Inspiring children to write through rhythm and dance: Rap: With music and rhymes, Erik cork’s workshops show pupils the joys of putting words on paper

By Howard Libit
Sun Staff

Baltimore, Maryland

For pupils at Lansdown Elementary School, writing isn’t just about putting words to paper. It’s about rhythm and rapping, dancing and fun. The third, fourth, and fifth graders at the Baltimore County school spent one day last week learning about the conventions of writing in a most unconventional way during six hours with Erik Cork and education consultant who taught them not only about capitalization and complete sentences but also about the joys of writing. “Reading and Writing goes together,” said Cork, a former class room teacher from Texas who now puts on high-energy writing workshops for elementary school pupils around the country. “If you’re a good reader, you can be a good writer, too. But sometimes, you need to make writing fun.

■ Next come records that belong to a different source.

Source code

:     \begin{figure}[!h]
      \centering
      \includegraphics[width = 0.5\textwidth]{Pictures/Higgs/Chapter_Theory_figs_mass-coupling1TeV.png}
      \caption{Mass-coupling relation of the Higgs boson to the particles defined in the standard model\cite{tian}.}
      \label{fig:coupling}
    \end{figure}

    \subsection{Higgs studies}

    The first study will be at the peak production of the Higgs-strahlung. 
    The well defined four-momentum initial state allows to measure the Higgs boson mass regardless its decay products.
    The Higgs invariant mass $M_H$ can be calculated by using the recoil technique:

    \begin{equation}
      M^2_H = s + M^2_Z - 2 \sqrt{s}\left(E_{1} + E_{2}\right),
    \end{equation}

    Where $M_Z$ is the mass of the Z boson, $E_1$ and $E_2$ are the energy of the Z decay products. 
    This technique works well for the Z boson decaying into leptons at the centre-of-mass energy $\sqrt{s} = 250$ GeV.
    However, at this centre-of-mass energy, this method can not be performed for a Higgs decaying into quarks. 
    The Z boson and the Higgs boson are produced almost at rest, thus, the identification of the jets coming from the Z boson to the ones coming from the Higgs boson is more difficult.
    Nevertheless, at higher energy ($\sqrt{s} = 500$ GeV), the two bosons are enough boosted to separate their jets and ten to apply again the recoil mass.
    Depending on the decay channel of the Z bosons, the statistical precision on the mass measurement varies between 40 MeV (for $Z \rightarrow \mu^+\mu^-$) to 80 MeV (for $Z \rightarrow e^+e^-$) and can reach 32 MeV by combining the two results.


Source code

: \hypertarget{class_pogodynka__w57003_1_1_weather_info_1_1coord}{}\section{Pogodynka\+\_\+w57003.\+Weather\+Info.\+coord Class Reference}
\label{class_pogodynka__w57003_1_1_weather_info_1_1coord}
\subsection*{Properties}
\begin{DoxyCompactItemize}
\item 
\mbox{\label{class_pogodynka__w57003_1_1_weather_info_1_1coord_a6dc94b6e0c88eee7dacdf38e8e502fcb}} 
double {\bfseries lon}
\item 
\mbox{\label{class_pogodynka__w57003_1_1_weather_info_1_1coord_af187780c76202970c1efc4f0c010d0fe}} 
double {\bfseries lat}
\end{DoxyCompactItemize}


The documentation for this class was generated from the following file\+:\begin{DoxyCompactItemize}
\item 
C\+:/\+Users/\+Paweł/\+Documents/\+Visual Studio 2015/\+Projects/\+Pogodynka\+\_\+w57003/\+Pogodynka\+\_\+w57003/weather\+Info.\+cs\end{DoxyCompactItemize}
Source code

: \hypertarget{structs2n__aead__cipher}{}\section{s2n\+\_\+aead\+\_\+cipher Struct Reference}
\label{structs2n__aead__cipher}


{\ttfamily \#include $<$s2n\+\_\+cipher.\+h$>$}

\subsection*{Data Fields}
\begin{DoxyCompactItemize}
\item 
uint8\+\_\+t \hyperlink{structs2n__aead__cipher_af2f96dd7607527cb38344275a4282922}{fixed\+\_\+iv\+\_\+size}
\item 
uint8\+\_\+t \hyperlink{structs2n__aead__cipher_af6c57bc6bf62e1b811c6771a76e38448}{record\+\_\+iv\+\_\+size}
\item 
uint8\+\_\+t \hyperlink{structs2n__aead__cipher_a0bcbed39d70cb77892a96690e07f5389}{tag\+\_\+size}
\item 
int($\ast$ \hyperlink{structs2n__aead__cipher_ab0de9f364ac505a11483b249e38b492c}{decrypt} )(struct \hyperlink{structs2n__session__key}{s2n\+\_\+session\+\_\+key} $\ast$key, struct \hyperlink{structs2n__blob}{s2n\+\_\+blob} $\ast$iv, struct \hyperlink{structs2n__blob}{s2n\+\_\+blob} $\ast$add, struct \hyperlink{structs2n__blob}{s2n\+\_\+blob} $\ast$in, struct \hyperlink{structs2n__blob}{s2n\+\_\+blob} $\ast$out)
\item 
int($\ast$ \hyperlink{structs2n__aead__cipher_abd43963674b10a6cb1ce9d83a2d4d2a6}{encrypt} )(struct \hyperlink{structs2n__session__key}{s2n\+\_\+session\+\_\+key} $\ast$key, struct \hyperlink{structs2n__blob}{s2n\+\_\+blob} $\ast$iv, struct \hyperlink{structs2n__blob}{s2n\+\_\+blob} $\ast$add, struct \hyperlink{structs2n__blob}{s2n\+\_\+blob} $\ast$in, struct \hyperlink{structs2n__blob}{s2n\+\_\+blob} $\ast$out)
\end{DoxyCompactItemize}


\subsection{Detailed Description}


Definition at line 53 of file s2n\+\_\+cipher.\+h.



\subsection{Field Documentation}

Cork filled his day of lessons with music from such popular artists as Britney Spears, Kid Rock and the Backstreet Boys showing Lansdown pupils that the words to songs are no different than poetry or other forms of writing. “A rap is poem with a bear,” Cork told the children, as he dragged teachers to the front of the cafeteria to chant nursery rhymes to a rap music beat. “Popular music is the same thing.”

Cork said he first learned to love writing when he was a child, copying down the words to popular songs he heard on the radio. “When I started teaching, I decided to have the children do the same thing in the classroom, and that got them to like writing, too. He soon branched out to create his workshop – “Rap, Rhythm & Rhyme: Rebuilding the Writing Foundation” – and founded the Houston based company, International Write Now, Inc. He also has written two plays and is a master teacher for New York based International Center for Leadership in Education.

In the past four years, cork has given hundreds of workshops around the country for educators and pupils, but Lansdowne is his first Maryland school. The seminars typically cost several thousand dollars, the amount varying based on time at the school, number of pupils and number of visits. At Lansdown, Cork spent a day working with teachers before the first day of classes, then returned Thursday to share his message with the children. “He reinforced what he taught the teachers,” Principal Anne Gold said about the seminar, paid for with school funds.